TomatoGuard is an AI-powered web application designed to detect and classify tomato leaf diseases. It leverages Machine Learning (CNNs) and Computer Vision to help farmers and gardeners identify plant health issues early.
- Image Classification: Upload an image of a tomato leaf to detect diseases using a pre-trained TensorFlow.js model running entirely in your browser.
- Real-time Detection: Use your webcam for real-time disease detection powered by Roboflow.
- Detailed Information: Get instant results with confidence scores and disease names.
- Responsive Design: Built with React and TailwindCSS for a seamless experience on desktop and mobile.
The model was trained on the Tomato Leaf Disease Dataset available on Kaggle.
- Dataset Link: Tomato Leaf Dataset on Kaggle
- Tomato Bacterial Spot
- Tomato Early Blight
- Tomato Late Blight
- Tomato Leaf Mold
- Tomato Septoria Leaf Spot
- Tomato Spider Mites (Two-spotted spider mite)
- Tomato Target Spot
- Tomato Yellow Leaf Curl Virus
- Tomato Mosaic Virus
- Tomato Healthy
- Frontend: React.js, Bootstrap, DaisyUI, TailwindCSS
- Machine Learning:
- Training: Python, TensorFlow/Keras (Jupyter Notebooks)
- Inference: TensorFlow.js (Client-side), Roboflow.js
- Tools: npm, React Scripts
Follow these steps to set up and run the project locally.
- Node.js (v14 or higher)
- npm (Node Package Manager)
-
Clone the Repository
git clone https://github.com/Susreel7/TomatoGuard.git cd TomatoGuard/TomatoGuard -
Install Dependencies
npm install
This will install all necessary packages listed in
package.json.
-
Start the Development Server
npm start
-
Open in Browser The application should automatically open at
http://localhost:3000. If not, navigate to that URL in your browser.
If you wish to retrain the model or explore the training process:
- Navigate to the
model/directory. - Open
image_classification/image_classification.ipynbin Jupyter Notebook or Google Colab. - The notebook contains steps to:
- Download the dataset from Kaggle.
- Preprocess and augment images.
- Train a CNN model (MobileNetV2/VGG16).
- Export the model to TensorFlow.js format (
model.json).
Note: The pre-trained model is already located in public/model/, so you do not need to train it to run the app.
TomatoGuard/
├── model/ # Python notebooks for model training
│ ├── image_classification/
│ └── object_detection/
├── public/
│ ├── model/ # TFJS model files (model.json + shards)
│ └── index.html
├── src/
│ ├── components/ # React components (ImageCard, DescCard)

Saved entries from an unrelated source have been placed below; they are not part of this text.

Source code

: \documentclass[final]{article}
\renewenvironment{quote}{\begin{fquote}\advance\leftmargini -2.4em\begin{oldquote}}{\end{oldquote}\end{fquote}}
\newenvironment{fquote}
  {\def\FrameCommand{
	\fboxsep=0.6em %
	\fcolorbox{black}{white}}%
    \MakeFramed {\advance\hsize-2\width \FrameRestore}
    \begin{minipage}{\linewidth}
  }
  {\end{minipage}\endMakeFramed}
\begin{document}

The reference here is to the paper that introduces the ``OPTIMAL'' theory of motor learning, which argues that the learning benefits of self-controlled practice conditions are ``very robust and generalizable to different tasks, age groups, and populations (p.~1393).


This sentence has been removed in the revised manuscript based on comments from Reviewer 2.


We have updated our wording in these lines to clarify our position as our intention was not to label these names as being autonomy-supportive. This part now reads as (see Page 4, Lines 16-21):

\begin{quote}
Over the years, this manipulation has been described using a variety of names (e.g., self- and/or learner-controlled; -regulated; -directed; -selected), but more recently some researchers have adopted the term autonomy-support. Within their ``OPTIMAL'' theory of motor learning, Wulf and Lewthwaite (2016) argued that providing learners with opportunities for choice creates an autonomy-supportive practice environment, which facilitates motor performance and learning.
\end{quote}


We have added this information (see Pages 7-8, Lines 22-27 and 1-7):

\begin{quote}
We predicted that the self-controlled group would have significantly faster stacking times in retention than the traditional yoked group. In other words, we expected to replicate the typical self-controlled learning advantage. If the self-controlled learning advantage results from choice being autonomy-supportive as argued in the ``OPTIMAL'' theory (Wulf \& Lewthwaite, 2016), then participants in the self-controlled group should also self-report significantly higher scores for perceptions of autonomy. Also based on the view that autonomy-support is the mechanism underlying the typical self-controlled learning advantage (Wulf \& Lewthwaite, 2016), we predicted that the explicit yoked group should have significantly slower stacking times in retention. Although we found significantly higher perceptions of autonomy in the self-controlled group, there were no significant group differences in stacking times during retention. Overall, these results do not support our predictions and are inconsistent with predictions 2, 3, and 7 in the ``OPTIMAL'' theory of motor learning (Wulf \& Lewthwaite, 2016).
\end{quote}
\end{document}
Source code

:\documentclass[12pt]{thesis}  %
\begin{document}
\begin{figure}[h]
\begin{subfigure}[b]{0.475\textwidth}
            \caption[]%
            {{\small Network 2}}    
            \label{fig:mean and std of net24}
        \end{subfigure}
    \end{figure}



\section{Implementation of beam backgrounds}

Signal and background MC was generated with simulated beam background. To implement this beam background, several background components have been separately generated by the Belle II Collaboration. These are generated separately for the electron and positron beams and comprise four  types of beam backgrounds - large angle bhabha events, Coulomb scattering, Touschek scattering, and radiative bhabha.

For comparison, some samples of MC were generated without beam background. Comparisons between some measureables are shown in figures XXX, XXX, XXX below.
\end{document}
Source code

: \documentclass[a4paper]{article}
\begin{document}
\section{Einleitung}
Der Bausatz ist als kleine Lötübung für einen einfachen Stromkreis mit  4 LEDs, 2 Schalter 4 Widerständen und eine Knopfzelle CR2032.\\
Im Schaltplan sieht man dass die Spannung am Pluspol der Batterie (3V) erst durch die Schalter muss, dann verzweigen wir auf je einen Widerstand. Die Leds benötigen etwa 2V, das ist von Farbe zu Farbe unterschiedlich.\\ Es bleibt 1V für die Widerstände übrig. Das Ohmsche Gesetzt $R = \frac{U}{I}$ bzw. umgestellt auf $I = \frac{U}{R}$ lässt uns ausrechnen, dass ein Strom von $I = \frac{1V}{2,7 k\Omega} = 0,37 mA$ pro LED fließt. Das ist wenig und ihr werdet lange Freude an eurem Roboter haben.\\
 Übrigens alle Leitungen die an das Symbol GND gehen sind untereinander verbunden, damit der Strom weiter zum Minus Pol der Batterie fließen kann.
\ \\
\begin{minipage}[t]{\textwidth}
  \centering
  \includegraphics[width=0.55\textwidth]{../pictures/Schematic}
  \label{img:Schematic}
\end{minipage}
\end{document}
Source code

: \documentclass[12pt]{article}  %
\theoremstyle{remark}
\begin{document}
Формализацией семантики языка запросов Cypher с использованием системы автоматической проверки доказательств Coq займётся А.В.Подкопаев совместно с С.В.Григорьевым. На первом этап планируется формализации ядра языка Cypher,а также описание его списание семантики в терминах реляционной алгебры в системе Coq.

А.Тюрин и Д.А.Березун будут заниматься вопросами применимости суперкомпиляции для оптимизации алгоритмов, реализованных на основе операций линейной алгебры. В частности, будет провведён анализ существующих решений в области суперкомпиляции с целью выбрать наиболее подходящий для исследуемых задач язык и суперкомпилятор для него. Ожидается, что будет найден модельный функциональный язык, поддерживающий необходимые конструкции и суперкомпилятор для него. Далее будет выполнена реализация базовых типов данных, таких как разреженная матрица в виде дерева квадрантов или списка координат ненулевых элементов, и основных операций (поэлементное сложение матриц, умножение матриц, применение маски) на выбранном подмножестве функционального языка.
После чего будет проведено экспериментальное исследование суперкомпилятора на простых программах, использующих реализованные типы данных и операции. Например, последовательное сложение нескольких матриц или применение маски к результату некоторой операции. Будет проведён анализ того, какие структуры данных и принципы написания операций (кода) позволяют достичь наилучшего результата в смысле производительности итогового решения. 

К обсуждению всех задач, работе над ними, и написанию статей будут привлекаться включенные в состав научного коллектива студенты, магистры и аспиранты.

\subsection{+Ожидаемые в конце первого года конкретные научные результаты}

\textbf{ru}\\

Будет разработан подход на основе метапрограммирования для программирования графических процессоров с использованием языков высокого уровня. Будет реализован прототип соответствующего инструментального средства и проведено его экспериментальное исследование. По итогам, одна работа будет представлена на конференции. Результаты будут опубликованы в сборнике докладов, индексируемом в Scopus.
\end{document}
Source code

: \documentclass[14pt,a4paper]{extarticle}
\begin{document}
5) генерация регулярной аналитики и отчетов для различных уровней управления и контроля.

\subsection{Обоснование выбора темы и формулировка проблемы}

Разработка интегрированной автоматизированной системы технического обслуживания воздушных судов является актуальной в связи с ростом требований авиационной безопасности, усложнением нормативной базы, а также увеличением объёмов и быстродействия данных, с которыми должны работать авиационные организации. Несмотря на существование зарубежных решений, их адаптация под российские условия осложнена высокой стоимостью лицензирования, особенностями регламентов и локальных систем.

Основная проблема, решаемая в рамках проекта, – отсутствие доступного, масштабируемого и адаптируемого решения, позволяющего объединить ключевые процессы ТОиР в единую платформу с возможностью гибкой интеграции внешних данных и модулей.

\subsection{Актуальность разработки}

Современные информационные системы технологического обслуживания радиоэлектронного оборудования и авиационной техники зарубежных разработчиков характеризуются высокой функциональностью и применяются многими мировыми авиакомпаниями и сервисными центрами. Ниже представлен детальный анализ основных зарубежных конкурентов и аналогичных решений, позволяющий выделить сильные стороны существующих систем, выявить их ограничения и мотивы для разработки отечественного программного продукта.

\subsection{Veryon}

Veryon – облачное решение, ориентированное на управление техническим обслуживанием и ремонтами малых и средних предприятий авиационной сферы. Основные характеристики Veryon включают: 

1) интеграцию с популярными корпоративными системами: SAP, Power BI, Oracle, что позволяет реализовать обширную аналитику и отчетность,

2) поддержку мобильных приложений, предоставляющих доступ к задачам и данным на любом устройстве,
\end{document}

│ ├── data/ # Static data (disease info)
│ ├── pages/ # Main pages (Classify, Homepage)
│ ├── App.jsx # Main App component
│ └── index.js # Entry point
├── documentation/ # Architecture diagrams and docs
├── package.json # Project dependencies
└── README.md # Project documentation
Contributions are welcome! Please feel free to submit a Pull Request.
This project is licensed under the MIT License.